Brief: Copy out each line of the data that holds the string "experimental".

▬▬▬▬▬▬▬▬▬▬

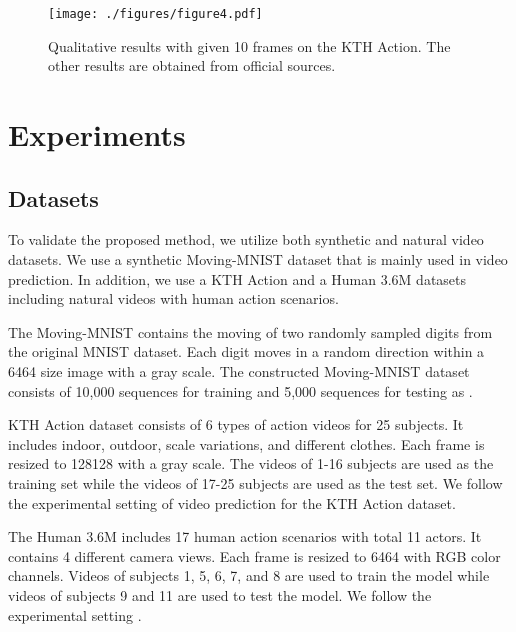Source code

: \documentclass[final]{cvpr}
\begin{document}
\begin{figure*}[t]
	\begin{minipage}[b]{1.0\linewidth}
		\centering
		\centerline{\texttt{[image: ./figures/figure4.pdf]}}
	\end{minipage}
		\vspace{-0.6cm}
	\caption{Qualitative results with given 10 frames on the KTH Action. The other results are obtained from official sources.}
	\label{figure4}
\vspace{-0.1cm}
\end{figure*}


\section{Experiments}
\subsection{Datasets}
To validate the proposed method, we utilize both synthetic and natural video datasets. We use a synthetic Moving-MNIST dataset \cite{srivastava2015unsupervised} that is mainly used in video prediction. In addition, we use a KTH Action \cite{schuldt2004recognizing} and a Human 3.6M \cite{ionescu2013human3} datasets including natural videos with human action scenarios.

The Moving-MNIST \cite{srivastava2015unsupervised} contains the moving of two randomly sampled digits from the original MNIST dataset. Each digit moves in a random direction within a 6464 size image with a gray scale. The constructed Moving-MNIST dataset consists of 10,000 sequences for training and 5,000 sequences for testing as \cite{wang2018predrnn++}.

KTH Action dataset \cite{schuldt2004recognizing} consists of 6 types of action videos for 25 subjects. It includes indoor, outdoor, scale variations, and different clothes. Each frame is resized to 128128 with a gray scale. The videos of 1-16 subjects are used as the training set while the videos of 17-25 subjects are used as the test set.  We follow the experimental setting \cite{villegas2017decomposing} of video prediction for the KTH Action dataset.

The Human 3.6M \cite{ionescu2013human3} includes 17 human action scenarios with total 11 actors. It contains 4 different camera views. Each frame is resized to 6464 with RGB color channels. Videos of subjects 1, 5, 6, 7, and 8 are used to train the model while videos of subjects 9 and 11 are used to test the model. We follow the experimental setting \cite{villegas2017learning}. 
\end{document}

▬▬▬▬▬▬▬▬▬▬

Answer to the problem:
KTH Action dataset \cite{schuldt2004recognizing} consists of 6 types of action videos for 25 subjects. It includes indoor, outdoor, scale variations, and different clothes. Each frame is resized to 128128 with a gray scale. The videos of 1-16 subjects are used as the training set while the videos of 17-25 subjects are used as the test set.  We follow the experimental setting \cite{villegas2017decomposing} of video prediction for the KTH Action dataset.
The Human 3.6M \cite{ionescu2013human3} includes 17 human action scenarios with total 11 actors. It contains 4 different camera views. Each frame is resized to 6464 with RGB color channels. Videos of subjects 1, 5, 6, 7, and 8 are used to train the model while videos of subjects 9 and 11 are used to test the model. We follow the experimental setting \cite{villegas2017learning}. 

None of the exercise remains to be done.